Plusieurs oulémas ont évoqué l’usage de la carotte, et ce, tout au long de l’histoire musulmane. Parmi eux l’imam Al-Choukani, qui a vécu au Yémen il y a 200 ans, qui a dédié tout un manuscrit à la masturbation, autant chez les femmes que chez les hommes. Les écrits de Choukani sur ce sujet sont publiés sur internet. Lui-même a évoqué un nombre important d’érudits qui autorisaient la masturbation. Dans son livre, il a évoqué la carotte, mais également d’autres moyens pour assouvir son plaisir. Il y a également un alem marocain, mort il y a dix ans, Cheikh Abdelaziz Benseddik, qui, dans une lettre sur les pratiques sexuelles, a évoqué la carotte et d’autres moyens pour se masturber. Cet écrit est disponible sur le marché marocain. Ces choses là sont loin d’être nouvelles et franchement je ne comprends pas pourquoi cela suscite autant de réactions. Il n’y a qu’à voir les chaînes satellitaires arabes, avec la panoplie d’oulémas qui y parlent de sexe. Même le fameux Cheikh Qaradawi a autorisé la masturbation sur la chaîne Al Jazeera dans le cadre de l’émission «Une heure sur la vie sexuelle». D’ailleurs, l’islam est très ouvert par rapport à la vie sexuelle des musulmanes et des musulmans. L’imam Choukani est allé plus loin : il a donné le droit à celui qui ne peut pas se masturber, de se trouver quelqu’un pour le lui faire. Quant à Cheikh Koubaïssi qui officie à Dubaï TV, il a dit que ce qui existe comme pratiques sexuelles en Occident n’est qu’une partie infime de ce qui existe chez nous, dans les livres de la Chariâ où seul le rapport anal est interdit en Islam.

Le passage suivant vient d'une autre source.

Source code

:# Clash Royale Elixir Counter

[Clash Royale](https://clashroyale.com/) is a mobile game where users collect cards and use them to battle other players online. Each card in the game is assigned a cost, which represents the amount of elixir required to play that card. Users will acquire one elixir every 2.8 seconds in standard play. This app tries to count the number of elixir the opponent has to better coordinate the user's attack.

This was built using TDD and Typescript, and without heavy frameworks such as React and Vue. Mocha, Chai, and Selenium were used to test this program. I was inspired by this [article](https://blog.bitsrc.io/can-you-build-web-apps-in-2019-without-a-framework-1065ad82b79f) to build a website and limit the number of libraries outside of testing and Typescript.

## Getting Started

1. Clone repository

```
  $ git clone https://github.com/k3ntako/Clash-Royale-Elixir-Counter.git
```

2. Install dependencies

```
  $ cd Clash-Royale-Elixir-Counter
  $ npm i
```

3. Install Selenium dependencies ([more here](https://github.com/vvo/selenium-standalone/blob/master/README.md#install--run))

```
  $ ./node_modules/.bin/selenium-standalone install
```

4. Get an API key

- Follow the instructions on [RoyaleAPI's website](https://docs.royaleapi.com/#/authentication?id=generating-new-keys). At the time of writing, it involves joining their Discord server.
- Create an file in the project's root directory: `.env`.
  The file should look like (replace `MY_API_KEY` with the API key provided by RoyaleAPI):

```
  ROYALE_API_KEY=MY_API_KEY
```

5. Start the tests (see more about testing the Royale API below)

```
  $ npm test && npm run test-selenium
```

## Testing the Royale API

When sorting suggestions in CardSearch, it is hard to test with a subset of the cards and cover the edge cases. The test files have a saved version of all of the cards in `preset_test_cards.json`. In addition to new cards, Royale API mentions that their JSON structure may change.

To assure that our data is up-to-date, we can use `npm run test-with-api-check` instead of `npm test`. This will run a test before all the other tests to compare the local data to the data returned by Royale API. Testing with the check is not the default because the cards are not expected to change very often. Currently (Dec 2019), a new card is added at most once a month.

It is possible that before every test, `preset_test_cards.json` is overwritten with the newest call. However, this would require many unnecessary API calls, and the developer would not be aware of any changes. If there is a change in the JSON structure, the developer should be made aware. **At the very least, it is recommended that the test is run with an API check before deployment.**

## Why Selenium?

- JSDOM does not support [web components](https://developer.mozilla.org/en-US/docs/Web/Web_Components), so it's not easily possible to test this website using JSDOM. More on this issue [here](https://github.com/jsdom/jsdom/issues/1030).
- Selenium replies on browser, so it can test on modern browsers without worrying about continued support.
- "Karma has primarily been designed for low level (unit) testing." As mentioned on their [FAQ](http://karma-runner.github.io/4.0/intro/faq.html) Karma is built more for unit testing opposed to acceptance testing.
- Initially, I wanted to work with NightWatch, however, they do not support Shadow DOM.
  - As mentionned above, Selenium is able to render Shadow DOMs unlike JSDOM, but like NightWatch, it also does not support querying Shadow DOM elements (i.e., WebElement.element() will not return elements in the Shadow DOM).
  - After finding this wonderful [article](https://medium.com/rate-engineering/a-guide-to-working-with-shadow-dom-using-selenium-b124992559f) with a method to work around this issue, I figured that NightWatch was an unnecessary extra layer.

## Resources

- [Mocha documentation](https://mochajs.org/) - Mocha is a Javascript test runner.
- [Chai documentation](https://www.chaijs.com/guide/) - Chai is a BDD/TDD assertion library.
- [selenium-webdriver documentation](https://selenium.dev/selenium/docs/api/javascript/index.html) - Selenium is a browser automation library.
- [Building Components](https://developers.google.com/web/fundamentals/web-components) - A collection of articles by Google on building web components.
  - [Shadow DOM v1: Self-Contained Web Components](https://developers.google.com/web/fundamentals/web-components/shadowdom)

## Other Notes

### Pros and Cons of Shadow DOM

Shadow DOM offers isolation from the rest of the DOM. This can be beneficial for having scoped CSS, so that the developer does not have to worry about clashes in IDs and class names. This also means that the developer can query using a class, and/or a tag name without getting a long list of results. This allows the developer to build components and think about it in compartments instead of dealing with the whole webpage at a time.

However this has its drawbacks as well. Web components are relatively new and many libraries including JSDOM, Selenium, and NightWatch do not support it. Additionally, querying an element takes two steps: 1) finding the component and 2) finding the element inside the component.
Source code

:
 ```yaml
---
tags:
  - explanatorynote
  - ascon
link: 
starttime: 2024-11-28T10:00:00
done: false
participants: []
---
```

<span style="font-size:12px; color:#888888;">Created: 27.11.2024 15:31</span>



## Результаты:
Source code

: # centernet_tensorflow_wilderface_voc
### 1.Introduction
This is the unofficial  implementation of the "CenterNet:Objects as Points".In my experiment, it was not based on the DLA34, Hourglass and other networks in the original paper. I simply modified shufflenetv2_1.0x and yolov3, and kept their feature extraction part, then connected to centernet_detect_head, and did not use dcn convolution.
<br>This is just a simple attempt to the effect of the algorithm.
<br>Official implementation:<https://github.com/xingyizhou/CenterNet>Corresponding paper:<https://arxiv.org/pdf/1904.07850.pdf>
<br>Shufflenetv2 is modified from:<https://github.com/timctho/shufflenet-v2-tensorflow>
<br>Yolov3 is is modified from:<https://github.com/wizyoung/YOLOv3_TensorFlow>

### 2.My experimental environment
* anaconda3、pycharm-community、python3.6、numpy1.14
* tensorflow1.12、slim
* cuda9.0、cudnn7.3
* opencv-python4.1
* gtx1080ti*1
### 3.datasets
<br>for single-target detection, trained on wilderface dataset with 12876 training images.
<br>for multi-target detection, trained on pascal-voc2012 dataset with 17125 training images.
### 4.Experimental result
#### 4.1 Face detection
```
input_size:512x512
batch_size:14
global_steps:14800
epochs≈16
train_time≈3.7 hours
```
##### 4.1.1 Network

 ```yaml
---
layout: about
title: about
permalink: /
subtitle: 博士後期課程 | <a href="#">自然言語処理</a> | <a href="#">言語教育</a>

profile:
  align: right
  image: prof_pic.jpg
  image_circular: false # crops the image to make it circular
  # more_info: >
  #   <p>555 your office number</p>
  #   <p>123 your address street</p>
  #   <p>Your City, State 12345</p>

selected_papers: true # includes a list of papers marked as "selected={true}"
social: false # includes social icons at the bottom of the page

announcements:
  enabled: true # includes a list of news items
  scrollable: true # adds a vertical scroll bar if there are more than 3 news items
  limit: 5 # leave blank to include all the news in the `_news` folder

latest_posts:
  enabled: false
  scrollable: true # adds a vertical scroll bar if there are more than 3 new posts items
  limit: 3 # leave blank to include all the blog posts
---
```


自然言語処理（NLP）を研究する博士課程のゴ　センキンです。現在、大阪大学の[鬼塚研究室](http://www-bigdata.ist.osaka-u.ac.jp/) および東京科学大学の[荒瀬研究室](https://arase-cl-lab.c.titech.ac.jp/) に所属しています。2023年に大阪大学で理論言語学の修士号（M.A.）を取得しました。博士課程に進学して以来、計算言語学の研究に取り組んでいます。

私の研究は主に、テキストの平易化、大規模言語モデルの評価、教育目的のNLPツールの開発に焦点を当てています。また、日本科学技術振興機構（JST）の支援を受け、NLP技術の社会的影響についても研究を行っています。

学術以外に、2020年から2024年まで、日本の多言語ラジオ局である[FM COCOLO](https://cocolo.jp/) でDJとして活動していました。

De là à autoriser le pilon de mortier, c’est exagéré !

J’ai évoqué le pilon de mortier dans le cadre de la plaisanterie, lors d’une émission de radio et dans le contexte du plaisir licite. Je n’ai jamais parlé de cela sérieusement.

Sur internet, notamment sur les réseaux sociaux, les femmes ne sont pas du tout contentes de votre fatwa…

C’est regrettable. Elles devraient être ouvertes par rapport à ces sujets et non pas s’opposer à mes fatwas. C’est le péché qu’il faut éviter et pas la masturbation qui permet aux jeunes de supporter de ne pas pouvoir avoir un rapport sexuel avec un partenaire. D’ailleurs, pour les hommes, ces pratiques sont connues depuis longtemps. Je crois que ma fatwa dérange parce qu’elle concerne les femmes. Pourtant, à Tanger, la ville dont je suis originaire, les femmes veuves ou divorcées utilisent le «wannass», un objet ayant la forme d’un sexe masculin, en plastique ou en bois, afin d’éviter de tomber dans le péché.

Il n’empêche que sur ce répertoire, vous êtes un sacré récidiviste, vous avez déclenché un tollé avec cette fatwa autorisant la nécrophilie, l’assumez-vous encore ?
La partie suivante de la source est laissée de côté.